== Assigned task ==
Your job is to set down the listing again exactly as it stands.

== Dataset extract ==
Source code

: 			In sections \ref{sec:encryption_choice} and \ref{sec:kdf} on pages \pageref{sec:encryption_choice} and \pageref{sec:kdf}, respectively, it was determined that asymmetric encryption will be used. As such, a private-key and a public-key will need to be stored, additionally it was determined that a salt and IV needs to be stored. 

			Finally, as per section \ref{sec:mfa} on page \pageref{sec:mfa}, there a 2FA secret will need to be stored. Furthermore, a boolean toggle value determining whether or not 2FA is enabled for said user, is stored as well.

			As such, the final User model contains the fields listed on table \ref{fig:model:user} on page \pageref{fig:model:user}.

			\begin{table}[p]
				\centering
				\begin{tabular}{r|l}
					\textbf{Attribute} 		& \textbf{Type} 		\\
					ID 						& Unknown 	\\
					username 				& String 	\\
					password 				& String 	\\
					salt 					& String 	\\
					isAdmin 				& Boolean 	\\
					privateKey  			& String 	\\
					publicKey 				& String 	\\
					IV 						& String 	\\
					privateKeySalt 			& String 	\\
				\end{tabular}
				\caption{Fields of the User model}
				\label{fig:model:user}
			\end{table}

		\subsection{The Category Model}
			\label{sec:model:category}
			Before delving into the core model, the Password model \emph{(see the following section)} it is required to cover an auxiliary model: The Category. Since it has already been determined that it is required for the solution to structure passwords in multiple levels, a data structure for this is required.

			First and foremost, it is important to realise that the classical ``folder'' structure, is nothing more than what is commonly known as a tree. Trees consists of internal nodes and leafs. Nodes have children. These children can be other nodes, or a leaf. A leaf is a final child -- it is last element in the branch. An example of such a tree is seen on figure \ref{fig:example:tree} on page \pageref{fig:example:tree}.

== Exercise answer ==
Source code

: 			In sections \ref{sec:encryption_choice} and \ref{sec:kdf} on pages \pageref{sec:encryption_choice} and \pageref{sec:kdf}, respectively, it was determined that asymmetric encryption will be used. As such, a private-key and a public-key will need to be stored, additionally it was determined that a salt and IV needs to be stored. 

			Finally, as per section \ref{sec:mfa} on page \pageref{sec:mfa}, there a 2FA secret will need to be stored. Furthermore, a boolean toggle value determining whether or not 2FA is enabled for said user, is stored as well.

			As such, the final User model contains the fields listed on table \ref{fig:model:user} on page \pageref{fig:model:user}.

			\begin{table}[p]
				\centering
				\begin{tabular}{r|l}
					\textbf{Attribute} 		& \textbf{Type} 		\\
					ID 						& Unknown 	\\
					username 				& String 	\\
					password 				& String 	\\
					salt 					& String 	\\
					isAdmin 				& Boolean 	\\
					privateKey  			& String 	\\
					publicKey 				& String 	\\
					IV 						& String 	\\
					privateKeySalt 			& String 	\\
				\end{tabular}
				\caption{Fields of the User model}
				\label{fig:model:user}
			\end{table}

		\subsection{The Category Model}
			\label{sec:model:category}
			Before delving into the core model, the Password model \emph{(see the following section)} it is required to cover an auxiliary model: The Category. Since it has already been determined that it is required for the solution to structure passwords in multiple levels, a data structure for this is required.

			First and foremost, it is important to realise that the classical ``folder'' structure, is nothing more than what is commonly known as a tree. Trees consists of internal nodes and leafs. Nodes have children. These children can be other nodes, or a leaf. A leaf is a final child -- it is last element in the branch. An example of such a tree is seen on figure \ref{fig:example:tree} on page \pageref{fig:example:tree}.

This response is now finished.